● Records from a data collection
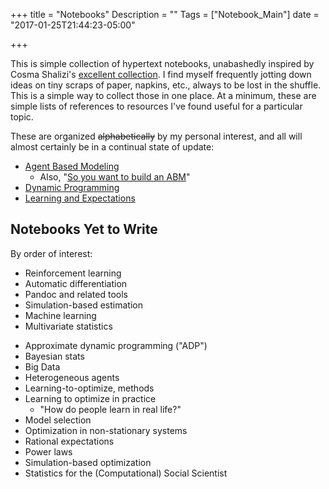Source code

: +++
title = "Notebooks"
Description = ""
Tags = ["Notebook_Main"]
date = "2017-01-25T21:44:23-05:00"

+++

This is simple collection of hypertext notebooks, unabashedly inspired by Cosma Shalizi's [excellent collection](http://bactra.org/notebooks/). I find myself frequently jotting down ideas on tiny scraps of paper, napkins, etc., always to be lost in the shuffle. This is a simple way to collect those in one place. At a minimum, these are simple lists of references to resources I've found useful for a particular topic. 

These are organized ~~alphabetically~~ by my personal interest, and all will almost certainly be in a continual state of update:

- [Agent Based Modeling](/pages/research-notebooks/ABM)
    - Also, "[So you want to build an ABM](/pages/research-notebooks/So-You-Want-To-Build-an-ABM)"
- [Dynamic Programming](/pages/research-notebooks/DynamicProgramming)
- [Learning and Expectations](/pages/research-notebooks/Learning-and-Expectations)

## Notebooks Yet to Write

By order of interest:

- Reinforcement learning
- Automatic differentiation
- Pandoc and related tools
- Simulation-based estimation
- Machine learning
- Multivariate statistics
* Approximate dynamic programming ("ADP")
* Bayesian stats
* Big Data
* Heterogeneous agents
* Learning-to-optimize, methods
* Learning to optimize in practice
    * "How do people learn in real life?"
* Model selection
* Optimization in non-stationary systems
* Rational expectations
* Power laws
* Simulation-based optimization
* Statistics for the (Computational) Social Scientist

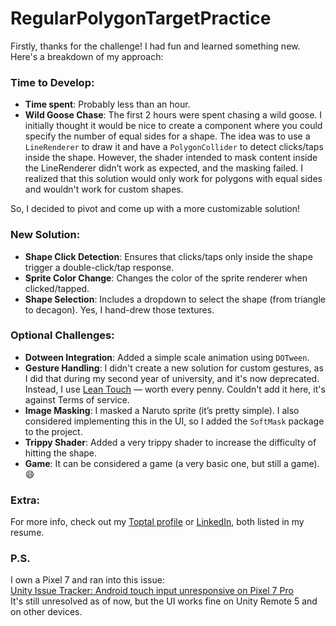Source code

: # RegularPolygonTargetPractice

Firstly, thanks for the challenge! I had fun and learned something new. Here's a breakdown of my approach:

### Time to Develop:
- **Time spent**: Probably less than an hour.
- **Wild Goose Chase**: The first 2 hours were spent chasing a wild goose. I initially thought it would be nice to create a component where you could specify the number of equal sides for a shape. The idea was to use a `LineRenderer` to draw it and have a `PolygonCollider` to detect clicks/taps inside the shape. However, the shader intended to mask content inside the LineRenderer didn’t work as expected, and the masking failed. I realized that this solution would only work for polygons with equal sides and wouldn't work for custom shapes. 

So, I decided to pivot and come up with a more customizable solution!

### New Solution:
- **Shape Click Detection**: Ensures that clicks/taps only inside the shape trigger a double-click/tap response.
- **Sprite Color Change**: Changes the color of the sprite renderer when clicked/tapped.
- **Shape Selection**: Includes a dropdown to select the shape (from triangle to decagon). Yes, I hand-drew those textures.
  
### Optional Challenges:
- **Dotween Integration**: Added a simple scale animation using `DOTween`.
- **Gesture Handling**: I didn't create a new solution for custom gestures, as I did that during my second year of university, and it's now deprecated. Instead, I use [Lean Touch](https://assetstore.unity.com/packages/tools/input-management/lean-touch-72356) — worth every penny. Couldn't add it here, it's against Terms of service.
- **Image Masking**: I masked a Naruto sprite (it’s pretty simple). I also considered implementing this in the UI, so I added the `SoftMask` package to the project.
- **Trippy Shader**: Added a very trippy shader to increase the difficulty of hitting the shape.
- **Game**: It can be considered a game (a very basic one, but still a game). 😄

### Extra:
For more info, check out my [Toptal profile](https://www.toptal.com/resume/radu-adrian-marcu) or [LinkedIn](https://www.linkedin.com/in/radu-adrian-marcu-992349108/), both listed in my resume.

### P.S.
I own a Pixel 7 and ran into this issue:  
[Unity Issue Tracker: Android touch input unresponsive on Pixel 7 Pro](https://issuetracker.unity3d.com/issues/android-touch-input-is-unresponsive-when-building-for-pixel-7-pro-device?page=2#comments)  
It's still unresolved as of now, but the UI works fine on Unity Remote 5 and on other devices.

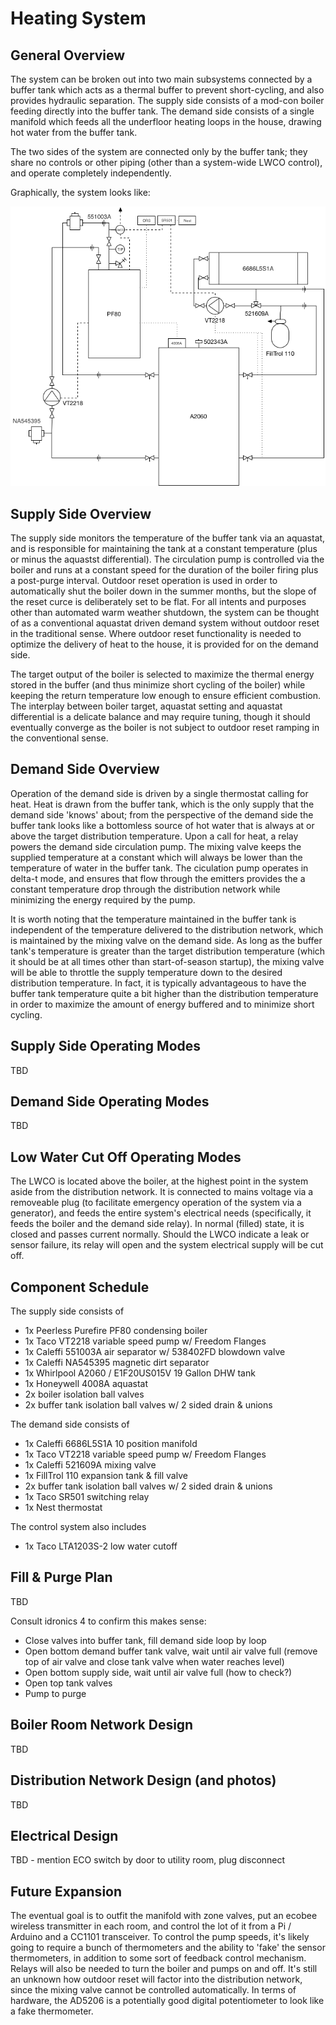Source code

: # Heating System

## General Overview

The system can be broken out into two main subsystems connected by a buffer tank which acts as a thermal buffer to
prevent short-cycling, and also provides hydraulic separation. The supply side consists of a mod-con boiler feeding
directly into the buffer tank. The demand side consists of a single manifold which feeds all the underfloor heating
loops in the house, drawing hot water from the buffer tank. 

The two sides of the system are connected only by the buffer tank; they share no controls or other piping (other than
a system-wide LWCO control), and operate completely independently. 

Graphically, the system looks like:

![](HeatingSystem.png)

## Supply Side Overview

The supply side monitors the temperature of the buffer tank via an aquastat, and is responsible for maintaining the tank
at a constant temperature (plus or minus the aquastst differential). The circulation pump is controlled via the boiler
and runs at a constant speed for the duration of the boiler firing plus a post-purge interval. Outdoor reset operation
is used in order to automatically shut the boiler down in the summer months, but the slope of the reset curce is
deliberately set to be flat. For all intents and purposes other than automated warm weather shutdown, the system can be
thought of as a conventional aquastat driven demand system without outdoor reset in the traditional sense.  Where
outdoor reset functionality is needed to optimize the delivery of heat to the house, it is provided for on the demand
side.

The target output of the boiler is selected to maximize the thermal energy stored in the buffer (and thus minimize short
cycling of the boiler) while keeping the return temperature low enough to ensure efficient combustion. The interplay 
between boiler target, aquastat setting and aquastat differential is a delicate balance and may require tuning, though
it should eventually converge as the boiler is not subject to outdoor reset ramping in the conventional sense.

## Demand Side Overview

Operation of the demand side is driven by a single thermostat calling for heat. Heat is drawn from the buffer tank,
which is the only supply that the demand side 'knows' about; from the perspective of the demand side the buffer tank
looks like a bottomless source of hot water that is always at or above the target distribution temperature. Upon a call
for heat, a relay powers the demand side circulation pump. The mixing valve keeps the supplied temperature at a constant
which will always be lower than the temperature of water in the buffer tank. The ciculation pump operates in delta-t
mode, and ensures that flow through the emitters provides the a constant temperature drop through the distribution
network while minimizing the energy required by the pump.

It is worth noting that the temperature maintained in the buffer tank is independent of the temperature delivered to the
distribution network, which is maintained by the mixing valve on the demand side. As long as the buffer tank's
temperature is greater than the target distribution temperature (which it should be at all times other than
start-of-season startup), the mixing valve will be able to throttle the supply temperature down to the desired
distribution temperature. In fact, it is typically advantageous to have the buffer tank temperature quite a bit higher
than the distribution temperature in order to maximize the amount of energy buffered and to minimize short cycling. 

## Supply Side Operating Modes

TBD

## Demand Side Operating Modes

TBD

## Low Water Cut Off Operating Modes

The LWCO is located above the boiler, at the highest point in the system aside from the distribution network. It is
connected to mains voltage via a removeable plug (to facilitate emergency operation of the system via a generator), and
feeds the entire system's electrical needs (specifically, it feeds the boiler and the demand side relay). In normal
(filled) state, it is closed and passes current normally. Should the LWCO indicate a leak or sensor failure, its relay
will open and the system electrical supply will be cut off. 

## Component Schedule

The supply side consists of

* 1x Peerless Purefire PF80 condensing boiler
* 1x Taco VT2218 variable speed pump w/ Freedom Flanges
* 1x Caleffi 551003A air separator w/ 538402FD blowdown valve
* 1x Caleffi NA545395 magnetic dirt separator
* 1x Whirlpool A2060 / E1F20US015V 19 Gallon DHW tank
* 1x Honeywell 4008A aquastat
* 2x boiler isolation ball valves
* 2x buffer tank isolation ball valves w/ 2 sided drain & unions

The demand side consists of

* 1x Caleffi 6686L5S1A 10 position manifold
* 1x Taco VT2218 variable speed pump w/ Freedom Flanges
* 1x Caleffi 521609A mixing valve
* 1x FillTrol 110 expansion tank & fill valve
* 2x buffer tank isolation ball valves w/ 2 sided drain & unions
* 1x Taco SR501 switching relay
* 1x Nest thermostat

The control system also includes

* 1x Taco LTA1203S-2 low water cutoff

## Fill & Purge Plan

TBD

Consult idronics 4 to confirm this makes sense:

* Close valves into buffer tank, fill demand side loop by loop
* Open bottom demand buffer tank valve, wait until air valve full (remove top of air valve and close tank valve when water reaches level)
* Open bottom supply side, wait until air valve full (how to check?)
* Open top tank valves
* Pump to purge

## Boiler Room Network Design

TBD

## Distribution Network Design (and photos)

TBD

## Electrical Design

TBD - mention ECO switch by door to utility room, plug disconnect

## Future Expansion

The eventual goal is to outfit the manifold with zone valves, put an ecobee wireless transmitter in each room, and
control the lot of it from a Pi / Arduino and a CC1101 transceiver. To control the pump speeds, it's
likely going to require a bunch of thermometers and the ability to 'fake' the sensor thermometers, in addition to
some sort of feedback control mechanism. Relays will also be needed to turn the boiler and pumps on and off. It's still
an unknown how outdoor reset will factor into the distribution network, since the mixing valve cannot be controlled
automatically.  In terms of hardware, the AD5206 is a potentially good digital potentiometer to look like a fake
thermometer.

● Instructions to follow
Starting with the line that has "By order of" and ending with the line that has "- **Time spent**: Probably less than an hour.", repeat the lines above exactly, omitting every picture.

● Solved problem
By order of interest:

- Reinforcement learning
- Automatic differentiation
- Pandoc and related tools
- Simulation-based estimation
- Machine learning
- Multivariate statistics
* Approximate dynamic programming ("ADP")
* Bayesian stats
* Big Data
* Heterogeneous agents
* Learning-to-optimize, methods
* Learning to optimize in practice
    * "How do people learn in real life?"
* Model selection
* Optimization in non-stationary systems
* Rational expectations
* Power laws
* Simulation-based optimization
* Statistics for the (Computational) Social Scientist

Source code

: # RegularPolygonTargetPractice

Firstly, thanks for the challenge! I had fun and learned something new. Here's a breakdown of my approach:

### Time to Develop:
- **Time spent**: Probably less than an hour.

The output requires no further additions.